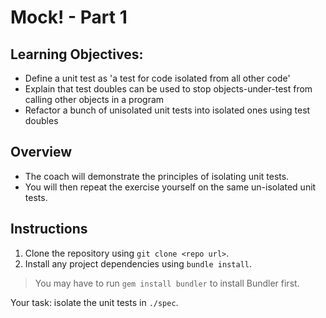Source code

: # Mock! - Part 1

## Learning Objectives:

- Define a unit test as 'a test for code isolated from all other code'
- Explain that test doubles can be used to stop objects-under-test from calling other objects in a program
- Refactor a bunch of unisolated unit tests into isolated ones using test doubles

## Overview

* The coach will demonstrate the principles of isolating unit tests.
* You will then repeat the exercise yourself on the same un-isolated unit tests.

## Instructions

1. Clone the repository using `git clone <repo url>`.
1. Install any project dependencies using `bundle install`.

> You may have to run `gem install bundler` to install Bundler first.

Your task: isolate the unit tests in `./spec`.
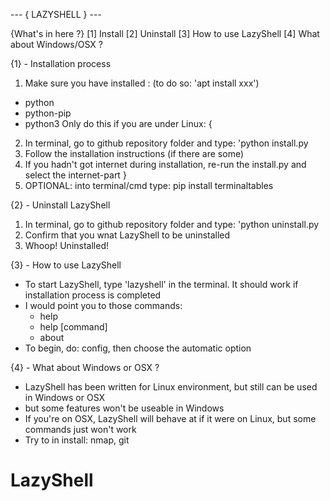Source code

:  --- { LAZYSHELL } ---

 {What's in here ?}
[1] Install
[2] Uninstall
[3] How to use LazyShell
[4] What about Windows/OSX ?

{1} - Installation process
 1. Make sure you have installed :  (to do so: 'apt install xxx')
   - python
   - python-pip
   - python3
	Only do this if you are under Linux: {
 2. In terminal, go to github repository folder and type: 'python install.py
 3. Follow the installation instructions (if there are some)
 4. If you hadn't got internet during installation, re-run the install.py and select the internet-part
	}
 5. OPTIONAL: into terminal/cmd type: pip install terminaltables


{2} - Uninstall LazyShell
 1. In terminal, go to github repository folder and type: 'python uninstall.py
 2. Confirm that you wnat LazyShell to be uninstalled
 3. Whoop! Uninstalled!


{3} - How to use LazyShell
 - To start LazyShell, type 'lazyshell' in the terminal. It should work if installation process is completed
 - I would point you to those commands:
   - help
   - help [command]
   - about
 - To begin, do: config, then choose the automatic option



{4} - What about Windows or OSX ?
 - LazyShell has been written for Linux environment, but still can be used in Windows or OSX
 - but some features won't be useable in Windows
 - If you're on OSX, LazyShell will behave at if it were on Linux, but some commands just won't work
 - Try to in install: nmap, git




# LazyShell
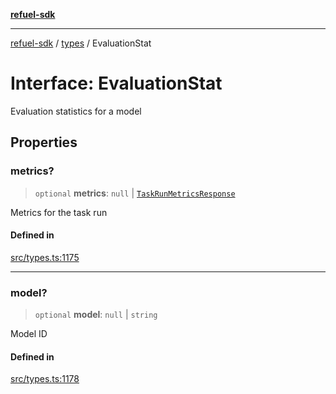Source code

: [**refuel-sdk**](../../README.md)

***

[refuel-sdk](../../modules.md) / [types](../README.md) / EvaluationStat

# Interface: EvaluationStat

Evaluation statistics for a model

## Properties

### metrics?

> `optional` **metrics**: `null` \| [`TaskRunMetricsResponse`](TaskRunMetricsResponse.md)

Metrics for the task run

#### Defined in

[src/types.ts:1175](https://github.com/refuel-ai/refuel-sdk/blob/7a0f1a61ebc96b440ae457740bef10a1f55424fa/src/types.ts#L1175)

***

### model?

> `optional` **model**: `null` \| `string`

Model ID

#### Defined in

[src/types.ts:1178](https://github.com/refuel-ai/refuel-sdk/blob/7a0f1a61ebc96b440ae457740bef10a1f55424fa/src/types.ts#L1178)
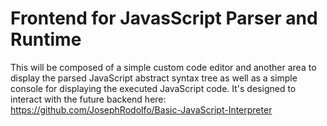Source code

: # Frontend for JavasScript Parser and Runtime

This will be composed of a simple custom code editor and another area to display the parsed JavaScript abstract syntax tree as well as a simple console for displaying the executed JavaScript code. It's designed to interact with the future backend here: https://github.com/JosephRodolfo/Basic-JavaScript-Interpreter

= = =

## Task to carry out
Take every line from the data that includes the word "null".

## Finished task
> `optional` **metrics**: `null` \| [`TaskRunMetricsResponse`](TaskRunMetricsResponse.md)
> `optional` **model**: `null` \| `string`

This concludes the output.